Re: [mcollective-users] Experiences migration to choria and

jhoutman via mcollective-users Wed, 14 Jun 2017 11:42:59 -0700

Hi,

On Tuesday, June 13, 2017 at 3:21:34 PM UTC+2, R.I.Pienaar wrote:
>
> Thanks for the feedback and PRs you've already done, really appreciated. 
>
> Some replies inline 
>
> > *a single CA* 
> > *Our solution:* 
> > We created an alternative ssl directory and used the puppet subtools to 
> > generate and sign a request against a single CA we selected. Nats and 
> Mco 
> > use this directory for their certificates. 
> > On the systems that already used that puppet-ca we just created a 
> > symlink. 
>
> Fairly unavoidable I am afraid, if you want PKI this is what you get. 
> I've learned from the old security model mcollective had that people 
> just cant get their mind around 2 models.  They already grok PKI from 
> Puppet, so we need to behave as close as possible to what Puppet does to 
> keep things understandable for users. 
>
> However conceptually if you thought about your MCollective in terms of 
> Federation then each small collective is the domain of its own CA and 
> the Choria Federation system can do the work of bridging from CA to CA 
> for you. 
>
> This is possible because: 
>
> 1: Your federation broker could have a 'super user' cert.  This means it 
> can make mco requests on behalf of other users. 
>
> 2: federation brokers sits between collective boundaries 
>
> So a federation broker can be made that takes a incoming request from 
> bob.mcollective signed by ca.ldn and repackage the request using its 
> super user cert into PKI structures signed by ca.nyc with the caller set 
> in a way to identify the foreign CA. 
>
> The federation broker then has the role of validating the incoming 
> requests are valid and signed by the federation side CA and it then is 
> the only entity capable of making requests from the Federation into 
> member collectives using the member collectives own CA. 
>
> Already we have federation, already the security module supports this 
> super user concept. 
>
> What we dont have is the feature to bridge the CA realms, I anticipated 
> this will be needed at some point but have not had reason to implement 
> it yet. 
>
> Federation will be rewritten soon into the new Choria broker which will 
> incorporate transport, federation and discovery proxy all into a single 
> network service.  More on that below. 
>
> I'll try to keep this in mind then, but not sure how high this is on my 
> list of things tbh, it's something I'd develop on commission though for 
> sure. 
>
> If the concept of Mcollective Federation is new to you read 
> http://choria.io/docs/federation/ 
> <http://www.google.com/url?q=http%3A%2F%2Fchoria.io%2Fdocs%2Ffederation%2F&sa=D&sntz=1&usg=AFQjCNEU0eh6IthrvNiun6YeBfzfuednBw>
>  
>
>
Federation was one of our first attempted solutions, but it did not work, 
as you said, the federation could not bridge CA realms. 
We don't need it anymore, but some things to keep in mind when you work on 
this:
- In our setup a collectives spans CA-reams.  So the test collective 
consists of nodes in both CA-realms. 
  This is probably fairly uncommon and we could have worked around this 
easily.
- More common (I think); is the use of multiple CA-realms.  
  I know of a few companies that do have a puppet 3 and puppet 4 setup, 
with seperate CA realms.
   
The documentation could be a little clearer on this.



 

> > *Mcollective error handling* 
> > The rundeck system, exposes only a clean environment when executing a 
> > command. 
> > This means: 
> > that the HOME environment variable was not set 
> > the certificate was always <hostname>.mcollective while we wanted to use 
> > something else. (see 
> > 
> https://github.com/choria-io/mcollective-choria/blob/master/lib/mcollective/util/choria.rb
>  
> > line 623) 
> > The error handling was minimal such that we did not see any errors while 
> > executing the command through rundeck.

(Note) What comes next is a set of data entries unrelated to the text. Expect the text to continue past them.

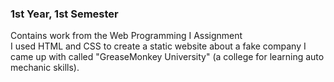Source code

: ### 1st Year, 1st Semester
Contains work from the Web Programming I Assignment<br>
I used HTML and CSS to create a static website about a fake company I came up with called "GreaseMonkey University" (a college for learning auto mechanic skills).
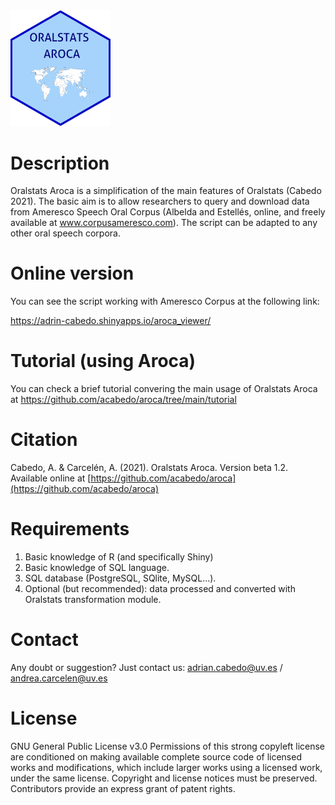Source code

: <img src="images/aroca.png" alt="drawing" width="160"/> 

# Description

Oralstats Aroca is a simplification of the main features of Oralstats (Cabedo 2021). The basic aim is to allow researchers to query and download data from Ameresco Speech Oral Corpus (Albelda and Estellés, online, and freely available at www.corpusameresco.com). The script can be adapted to any other oral speech corpora.

# Online version

You can see the script working with Ameresco Corpus at the following link:

https://adrin-cabedo.shinyapps.io/aroca_viewer/

# Tutorial (using Aroca)

You can check a brief tutorial convering the main usage of Oralstats Aroca at https://github.com/acabedo/aroca/tree/main/tutorial

# Citation

Cabedo, A. & Carcelén, A. (2021). Oralstats Aroca. Version beta 1.2. Available online at [https://github.com/acabedo/aroca](https://github.com/acabedo/aroca)

# Requirements

1. Basic knowledge of R (and specifically Shiny)
2. Basic knowledge of SQL language.
3. SQL database (PostgreSQL, SQlite, MySQL...).
4. Optional (but recommended): data processed and converted with Oralstats transformation module.

# Contact

Any doubt or suggestion? Just contact us: adrian.cabedo@uv.es / andrea.carcelen@uv.es

# License

GNU General Public License v3.0 Permissions of this strong copyleft license are conditioned on making available complete source code of licensed works and modifications, which include larger works using a licensed work, under the same license. Copyright and license notices must be preserved. Contributors provide an express grant of patent rights.
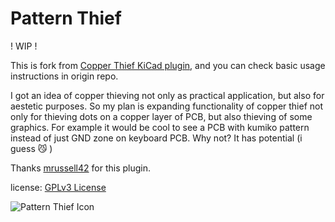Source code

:# Pattern Thief

! WIP !

This is fork from [Copper Thief KiCad plugin](https://github.com/mrussell42/copper_thief), and you can check basic usage instructions in origin repo.

I got an idea of copper thieving not only as practical application, but also for aestetic purposes. So my plan is expanding functionality of copper thief not only for thieving dots on a copper layer of PCB, but also thieving of some graphics. For example it would be cool to see a PCB with kumiko pattern instead of just GND zone on keyboard PCB. Why not? It has potential (i guess :smirk_cat: )

Thanks [mrussell42](https://github.com/mrussell42) for this plugin.

license: [GPLv3 License](LICENSE.md)

![Pattern Thief Icon](icons/pattern_thief_icon.png)
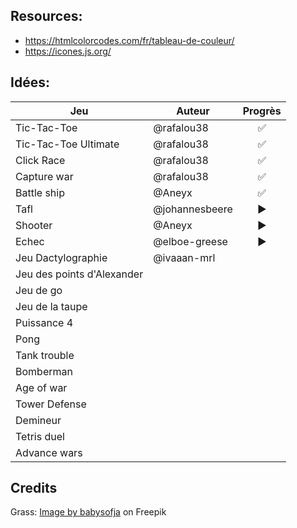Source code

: ## Resources:

- https://htmlcolorcodes.com/fr/tableau-de-couleur/
- https://icones.js.org/

## Idées:

| Jeu                        | Auteur         | Progrès |
| -------------------------- | -------------- | :-----: |
| Tic-Tac-Toe                | @rafalou38     |    ✅    |
| Tic-Tac-Toe Ultimate       | @rafalou38     |    ✅    |
| Click Race                 | @rafalou38     |    ✅    |
| Capture war                | @rafalou38     |    ✅    |
| Battle ship                | @Aneyx         |    ✅    |
| Tafl                       | @johannesbeere |    ▶️    |
| Shooter                    | @Aneyx         |    ▶️    |
| Echec                      | @elboe-greese  |    ▶️    |
| Jeu Dactylographie         | @ivaaan-mrl    |         |
| Jeu des points d'Alexander |                |         |
| Jeu de go                  |                |         |
| Jeu de la taupe            |                |         |
| Puissance 4                |                |         |
| Pong                       |                |         |
| Tank trouble               |                |         |
| Bomberman                  |                |         |
| Age of war                 |                |         |
| Tower Defense              |                |         |
| Demineur                   |                |         |
| Tetris duel                |                |         |
| Advance wars               |                |         |


## Credits

Grass: <a href="https://www.freepik.com/free-vector/seamless-textured-grass-natural-grass-pattern_11930799.htm#query=grass%20texture&position=11&from_view=keyword">Image by babysofja</a> on Freepik
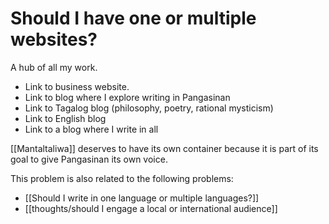 # Should I have one or multiple websites?

A hub of all my work.

- Link to business website.
- Link to blog where I explore writing in Pangasinan
- Link to Tagalog blog (philosophy, poetry, rational mysticism)
- Link to English blog
- Link to a blog where I write in all

[[Mantaltaliwa]] deserves to have its own container because it is part of its goal to give Pangasinan its own voice.

This problem is also related to the following problems:

- [[Should I write in one language or multiple languages?]]
- [[thoughts/should I engage a local or international audience]]


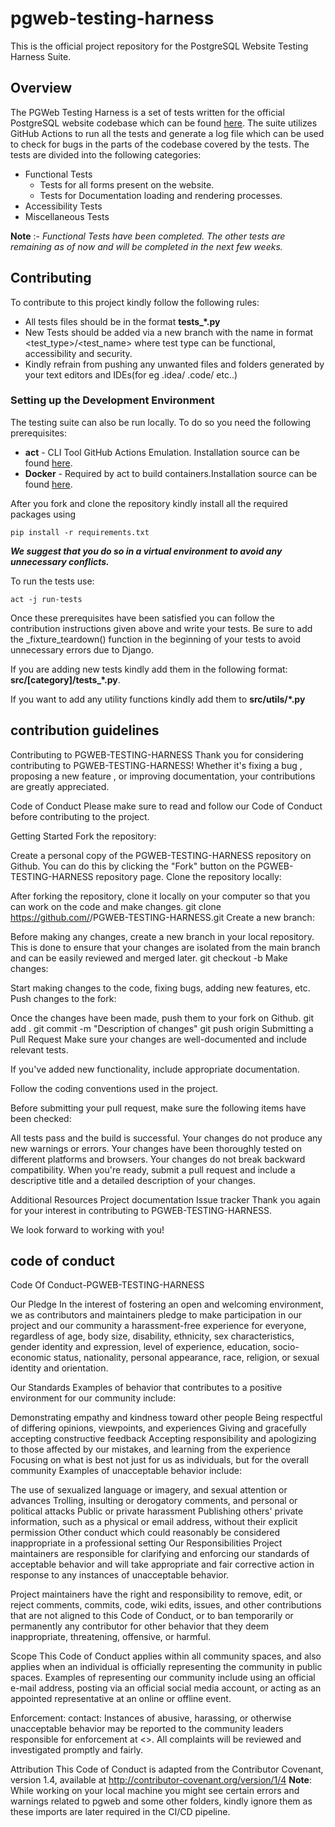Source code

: # pgweb-testing-harness
This is the official project repository for the PostgreSQL Website Testing Harness Suite.

## Overview

The PGWeb Testing Harness is a set of tests written for the official PostgreSQL website codebase which can be found [here](https://git.postgresql.org/gitweb/?p=pgweb.git;a=summary).
The suite utilizes GitHub Actions to run all the tests and generate a log file which can be used to check for bugs in the parts of the codebase covered by the tests.
The tests are divided into the following categories:

- Functional Tests
  - Tests for all forms present on the website.
  - Tests for Documentation loading and rendering processes.
- Accessibility Tests
- Miscellaneous Tests

**Note** :- _Functional Tests have been completed. The other tests are remaining as of now and will be completed in the next few weeks._

## Contributing
To contribute to this project kindly follow the following rules:
- All tests files should be in the format **tests_*.py**
- New Tests should be added via a new branch with the name in format <test_type>/<test_name> where test type can be functional, accessibility and security.
- Kindly refrain from pushing any unwanted files and folders generated by your text editors and IDEs(for eg .idea/ .code/ etc..)

### Setting up the Development Environment

The testing suite can also be run locally. To do so you need the following prerequisites:
- **act** - CLI Tool GitHub Actions Emulation. Installation source can be found [here](https://github.com/nektos/act).
- **Docker** - Required by act to build containers.Installation source can be found [here](https://docs.docker.com/engine/install/).

After you fork and clone the repository kindly install all the required packages using

`pip install -r requirements.txt`

**_We suggest that you do so in a virtual environment to avoid any unnecessary conflicts._**

To run the tests use:

`act -j run-tests`

Once these prerequisites have been satisfied you can follow the contribution instructions given above and write your tests. Be sure to add the  _fixture_teardown() function in the beginning of your tests to avoid unnecessary errors due to Django.

If you are adding new tests kindly add them in the following format: **src/[category]/tests_*.py**.

If you want to add any utility functions kindly add them to **src/utils/*.py**
## contribution guidelines
Contributing to PGWEB-TESTING-HARNESS
Thank you for considering contributing to PGWEB-TESTING-HARNESS!
Whether it's fixing a bug , proposing a new feature , or improving documentation, your contributions are greatly appreciated.

Code of Conduct
Please make sure to read and follow our Code of Conduct before contributing to the project.

Getting Started
Fork the repository:

Create a personal copy of the PGWEB-TESTING-HARNESS repository on Github.
You can do this by clicking the "Fork" button on the PGWEB-TESTING-HARNESS repository page.
Clone the repository locally:

After forking the repository, clone it locally on your computer so that you can work on the code and make changes.
git clone https://github.com/<YOUR-USERNAME>/PGWEB-TESTING-HARNESS.git
Create a new branch:

Before making any changes, create a new branch in your local repository.
This is done to ensure that your changes are isolated from the main branch and can be easily reviewed and merged later.
git checkout -b <branch-name>
Make changes:

Start making changes to the code, fixing bugs, adding new features, etc.
Push changes to the fork:

Once the changes have been made, push them to your fork on Github.
git add .
git commit -m "Description of changes"
git push origin <branch-name>
Submitting a Pull Request
Make sure your changes are well-documented and include relevant tests.

If you've added new functionality, include appropriate documentation.

Follow the coding conventions used in the project.

Before submitting your pull request, make sure the following items have been checked:

All tests pass and the build is successful.
Your changes do not produce any new warnings or errors.
Your changes have been thoroughly tested on different platforms and browsers.
Your changes do not break backward compatibility.
When you're ready, submit a pull request and include a descriptive title and a detailed description of your changes.

Additional Resources
Project documentation
Issue tracker
Thank you again for your interest in contributing to PGWEB-TESTING-HARNESS.

We look forward to working with you!

## code of conduct
Code Of Conduct-PGWEB-TESTING-HARNESS

Our Pledge
In the interest of fostering an open and welcoming environment, we as contributors and maintainers pledge to make participation in our project and our community a harassment-free experience for everyone, regardless of age, body size, disability, ethnicity, sex characteristics, gender identity and expression, level of experience, education, socio-economic status, nationality, personal appearance, race, religion, or sexual identity and orientation.

Our Standards
Examples of behavior that contributes to a positive environment for our community include:

Demonstrating empathy and kindness toward other people
Being respectful of differing opinions, viewpoints, and experiences
Giving and gracefully accepting constructive feedback
Accepting responsibility and apologizing to those affected by our mistakes, and learning from the experience
Focusing on what is best not just for us as individuals, but for the overall community
Examples of unacceptable behavior include:

The use of sexualized language or imagery, and sexual attention or advances
Trolling, insulting or derogatory comments, and personal or political attacks
Public or private harassment
Publishing others' private information, such as a physical or email address, without their explicit permission
Other conduct which could reasonably be considered inappropriate in a professional setting
Our Responsibilities
Project maintainers are responsible for clarifying and enforcing our standards of acceptable behavior and will take appropriate and fair corrective action in response to any instances of unacceptable behavior.

Project maintainers have the right and responsibility to remove, edit, or reject comments, commits, code, wiki edits, issues, and other contributions that are not aligned to this Code of Conduct, or to ban temporarily or permanently any contributor for other behavior that they deem inappropriate, threatening, offensive, or harmful.

Scope
This Code of Conduct applies within all community spaces, and also applies when an individual is officially representing the community in public spaces. Examples of representing our community include using an official e-mail address, posting via an official social media account, or acting as an appointed representative at an online or offline event.

Enforcement:
contact:
Instances of abusive, harassing, or otherwise unacceptable behavior may be reported to the community leaders responsible for enforcement at <>. All complaints will be reviewed and investigated promptly and fairly.

Attribution
This Code of Conduct is adapted from the Contributor Covenant, version 1.4, available at http://contributor-covenant.org/version/1/4
**Note**: While working on your local machine you might see certain errors and warnings related to pgweb and some other folders, kindly ignore them as these imports are later required in the CI/CD pipeline.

It took a few hours to figure out 
> > what the problem was. 
> > These are also the kind of situations that are hard to test until you 
> > actually start migrating, as such they have a huge impact on the 
> > maintenance window required. 
> > 
> > *Our solution: * 
> > We have created a wrapper script and placed that first and foremost in 
> > the 
> > PATH. This script makes sure that MCOLLECTIVE_CERTNAME and HOME are set 
> > to 
> > the right values. 
> > This script also forces our human users to use the collectives to limit 
> > the 
> > load on the system. 
> > 
>
> yes as you say its expand_path, unavoidable, those vars have to be set. 
>
> Yeah not an issue, but i'll look into making it more obvious when they are 
missing. 
 

> > *A single client configuration* 
> > During the migration we planned to migrate to choria on a per 
> environment 
> > basis. The module only allows a single configuration, so from that 
> > perspective it was all environments or nothing. 
> > 
> > *Our solution:* 
> > We are maintaining a configuration file per environment: client_tst.cfg, 
> > client_acc.cfg, etc. 
> > The (above mentioned) wrapper selects the configuration file based on 
> the 
> > specified collective, unless explicitly specified. 
>
> you can still have ~/.mcollective and you can still pass --config, I'd 
> be reluctant to add too much magic to that where it would somehow pick a 
> per environment config automagically tbh, so your wrapper sounds like a 
> fine idea.  The config handling is a absolute train wreck already, more 
> magic is bad :) 
>

I agree, lets not make this magic.  A wrapper is the solution for this, or 
explicit calls with --config. 
Just arguing that it would be nice to have support in the module maintain 
multiple client configs. 

 

> But the federation solution outlined above will make this not needed. 
>
> I don't know if agree with this.  Would the federation have helped with 
our split activemq / nats setup? 
It was not clear from the documetation that the federation setup could 
cross messaging backends.

And there is still the situation where you might be migrating to the go 
implementation you mentioned below. 
Although you could make those compatible, a situation where one does not 
need to depend on that kind of integration between implementations is ideal.
Just switching client config files to start using the new setup is simple, 
robust and quick.

 > *A single server per node* 

> > 
> > The code only allows for the setup of a single mcollective server 
> process 
> > per node. This means that it is rather difficult to do rollouts without 
> > downtime. 
> > The required downtime of the stack would have been greatly reduced if it 
> > had been easy to run two mcollective agents, one pointing to active-mq 
> > the 
> > other to nats. 
> > Our wrapper could use the mcollective config, while we prepared and 
> > thoroughly tested the switch to nats. 
> > 
> > *Our solution:* 
> > We just went per environment and took the downtime. 
>
> It can make any config file you want, so you're welcome to make multiple 
> server.cfg files, you'll have to take care of the init system though as 
> that is done by the Puppet packaging. (but see below about a new daemon 
> where I will have to) 
>
> See for example the mcollective_choria::federation_broker defined type 
>
> Your roles/profiles could use the utilities to solve your problem. 
>

Great, I obviously missed that. We will be looking into it.  I dont mind if 
we have the manage the extra daemons from the roles and profiles. 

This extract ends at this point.